Abil merupakan salah satu relawan yang ada di sebuah yayasan kepemudaan di kota Medan. Dia juga yang mengajakku bergabung di dalam yayasan itu. Unik bisa dikatakan. Orang-orang yang tidak sengaja dipertemukan kepadaku melalui perantara Abil, punya jiwa kekeluargaan dan solidaritas yang tinggi. Jarang aku temui seperti ini. Ya, bisa dibilang ini kali pertama.
Beranjak waktu demi waktu, Abil terlihat tidak begitu membuka diri dengan rekan-rekan sekerjanya di yayasan itu. Iya, Abil lebih banyak diam. Tidak tahu, diam karena sedang ada yang dipikirkan atau sedang menemukan sebuah solusi.
***
Kedekatanku dimulai dari sebuah tawaran untuk menulis buku dari yayasan tersebut. Aku yang memang hobi menulis, menganggap ini sebagai suatu tantangan baru. Pasalnya, harus mengerjakan sebuah buku dalam waktu 3 bulan. Gila memang. Tapi, mudah-mudahan itu semua tidak berakhir hanya dalam sebuah tulisan.
Abil, aku memang belum mengenal lebih jauh tentang Ayahmu, Mamamu, abangmu, dan adik perempuanmu. Yang sedikit aku tahu, bahwa abangmu bernama Iqbal dan sedang bekerja di suatu provinsi luar Sumatera, dan adik perempuanmu yang tengah menempuh pendidikan di pesantren. Aku masih ingat kalau aku ingin sekali mendalami ilmu bahasa Arab. Kebetulan, aku bisa sedikit saja di bagian dasar. Aku dengar, adik perempuanmu itu lihai melantunkan ungkapan-ungkapan dalam bahasa Arab. Buat aku iri hehehe. Beberapa kali adik perempuanmu pulang dari pesantren, ada saja agendaku yang tidak bisa aku tinggalkan. Jadi, keinginan untuk bertemu dan mengenal dekat adik perempuanmu, masih belum terwujud hehe. Insya Allah, ada nanti waktunya ya, Bil.
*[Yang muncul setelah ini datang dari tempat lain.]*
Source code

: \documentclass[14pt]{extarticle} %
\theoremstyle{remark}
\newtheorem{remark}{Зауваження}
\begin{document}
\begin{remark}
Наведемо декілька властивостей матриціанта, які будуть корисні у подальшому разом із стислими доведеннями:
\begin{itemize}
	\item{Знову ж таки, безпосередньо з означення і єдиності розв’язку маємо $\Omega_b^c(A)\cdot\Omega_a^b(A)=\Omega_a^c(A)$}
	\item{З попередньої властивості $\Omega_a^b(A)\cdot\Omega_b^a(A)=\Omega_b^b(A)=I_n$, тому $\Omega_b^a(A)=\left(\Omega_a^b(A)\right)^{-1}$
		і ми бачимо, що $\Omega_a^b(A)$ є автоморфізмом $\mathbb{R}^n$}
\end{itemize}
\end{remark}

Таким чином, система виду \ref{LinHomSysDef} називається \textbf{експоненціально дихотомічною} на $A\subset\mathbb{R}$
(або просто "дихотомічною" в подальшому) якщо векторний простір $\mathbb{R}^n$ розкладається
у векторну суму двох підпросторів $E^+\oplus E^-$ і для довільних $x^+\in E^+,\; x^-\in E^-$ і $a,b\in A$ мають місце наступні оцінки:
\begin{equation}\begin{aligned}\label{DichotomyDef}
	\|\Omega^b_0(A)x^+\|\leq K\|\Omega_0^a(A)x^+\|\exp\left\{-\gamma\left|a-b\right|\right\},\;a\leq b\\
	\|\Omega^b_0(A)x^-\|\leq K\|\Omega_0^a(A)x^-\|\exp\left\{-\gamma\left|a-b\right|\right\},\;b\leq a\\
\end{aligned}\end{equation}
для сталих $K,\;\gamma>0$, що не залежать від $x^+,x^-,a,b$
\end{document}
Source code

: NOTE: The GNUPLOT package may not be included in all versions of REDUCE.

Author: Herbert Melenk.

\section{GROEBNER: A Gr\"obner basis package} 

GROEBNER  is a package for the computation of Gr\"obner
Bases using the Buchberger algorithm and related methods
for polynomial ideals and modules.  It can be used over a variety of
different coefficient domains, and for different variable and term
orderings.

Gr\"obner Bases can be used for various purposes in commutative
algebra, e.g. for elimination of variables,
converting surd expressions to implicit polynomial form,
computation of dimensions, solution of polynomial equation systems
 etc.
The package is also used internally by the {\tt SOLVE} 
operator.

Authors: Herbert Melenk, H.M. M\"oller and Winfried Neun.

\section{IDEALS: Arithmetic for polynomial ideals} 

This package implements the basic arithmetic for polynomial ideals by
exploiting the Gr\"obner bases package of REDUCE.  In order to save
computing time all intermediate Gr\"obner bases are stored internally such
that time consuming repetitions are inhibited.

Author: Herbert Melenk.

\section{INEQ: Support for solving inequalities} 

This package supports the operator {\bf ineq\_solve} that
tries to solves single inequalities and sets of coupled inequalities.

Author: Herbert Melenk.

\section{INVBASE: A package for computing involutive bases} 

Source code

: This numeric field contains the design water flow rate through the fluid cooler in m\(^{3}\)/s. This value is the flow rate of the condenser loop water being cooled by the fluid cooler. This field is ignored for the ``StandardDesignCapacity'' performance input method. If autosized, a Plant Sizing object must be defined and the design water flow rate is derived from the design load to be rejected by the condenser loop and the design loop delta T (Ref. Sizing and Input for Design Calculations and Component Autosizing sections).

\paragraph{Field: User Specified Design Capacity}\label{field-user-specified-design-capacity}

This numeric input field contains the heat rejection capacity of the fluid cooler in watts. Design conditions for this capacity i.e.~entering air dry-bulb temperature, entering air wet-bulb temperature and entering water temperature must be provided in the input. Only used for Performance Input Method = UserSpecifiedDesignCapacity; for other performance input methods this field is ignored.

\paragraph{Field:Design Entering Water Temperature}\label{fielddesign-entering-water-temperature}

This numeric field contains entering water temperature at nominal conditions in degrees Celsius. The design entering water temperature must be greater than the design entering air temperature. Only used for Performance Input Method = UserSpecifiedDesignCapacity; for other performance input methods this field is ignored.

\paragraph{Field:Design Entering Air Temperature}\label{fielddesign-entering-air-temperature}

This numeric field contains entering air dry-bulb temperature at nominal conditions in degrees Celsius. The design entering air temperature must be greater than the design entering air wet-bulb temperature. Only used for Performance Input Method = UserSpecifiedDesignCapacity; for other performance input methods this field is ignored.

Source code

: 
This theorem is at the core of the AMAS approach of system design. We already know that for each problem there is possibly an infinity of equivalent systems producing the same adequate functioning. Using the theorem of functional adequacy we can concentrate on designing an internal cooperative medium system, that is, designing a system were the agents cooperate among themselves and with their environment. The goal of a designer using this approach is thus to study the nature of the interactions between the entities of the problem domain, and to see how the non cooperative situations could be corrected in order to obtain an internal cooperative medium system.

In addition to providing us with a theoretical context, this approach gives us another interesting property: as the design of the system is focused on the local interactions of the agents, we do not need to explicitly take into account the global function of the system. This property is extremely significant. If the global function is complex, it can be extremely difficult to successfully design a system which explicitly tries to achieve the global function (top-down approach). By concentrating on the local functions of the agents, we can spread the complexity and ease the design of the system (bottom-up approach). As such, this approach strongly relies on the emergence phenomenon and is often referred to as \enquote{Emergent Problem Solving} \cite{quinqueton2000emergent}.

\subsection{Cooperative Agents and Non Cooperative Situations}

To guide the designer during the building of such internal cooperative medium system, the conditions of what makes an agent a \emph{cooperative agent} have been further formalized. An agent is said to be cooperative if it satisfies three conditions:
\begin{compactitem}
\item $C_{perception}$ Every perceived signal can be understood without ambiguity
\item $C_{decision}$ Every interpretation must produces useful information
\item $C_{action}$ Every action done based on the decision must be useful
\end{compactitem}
Mengenai Ayah dan Mamamu, sungguh aku ingin sesekali mengobrol ringan. Terakhir kali aku bertemu dengan Mamamu, pada saat kau mengundangku untuk menghadiri pesta pernikahan saudara sepupumu.
Aku datang dengan mengenakan gaun putih dan jilbab merah muda, kemudian datang memberi salam kepada Mamamu. Aku perhatikan, Abil lebih mirip ke wajah Mamanya. Tapi tidak tahu juga pastinya ya hehe. Karena aku belum bertemu langsung dengan Ayahnya Abil.
Pernah suatu waktu Abil menunjukkan sebuah foto dengan formasi lengkap satu keluarga. “Jarang-jarang nih Ka bisa ada momen kayak gini”, katanya di sebuah obrolan kami waktu itu.
Aku pernah cerita bahwa di rumahku ada beberapa pajangan foto dan lukisan. Lalu, Abil bilang, “sebenarnya Ka dalam Islam itu tidak dibenarkan ada pajangan-pajangan di dinding apalagi wajah diri. Makanya di rumahku itu gak ada yang namanya foto-foto apalagi lukisan”, tambah Abil lagi.
Kesimpulannya, Abil merupakan anak dari latar belakang orang tua yang paham tentang hukum agama Islam. Berbeda tentunya denganku yang lahir dari seorang Ayah mualaf dan Ibu yang memang sudah muslim sejak lahir tetapi tidak begitu memahami hukum-hukum Islam secara mendalam. Tapi, aku bersyukur. Ini berarti kesempatan kepadaku untuk belajar lebih banyak lagi dengan Abil. Mencuri ilmu agamanya sedikit demi sedikit, menjadikan motivasi kepadaku tahap demi tahap, hingga akhirnya aku mulai memahami itu secuil demi secuil.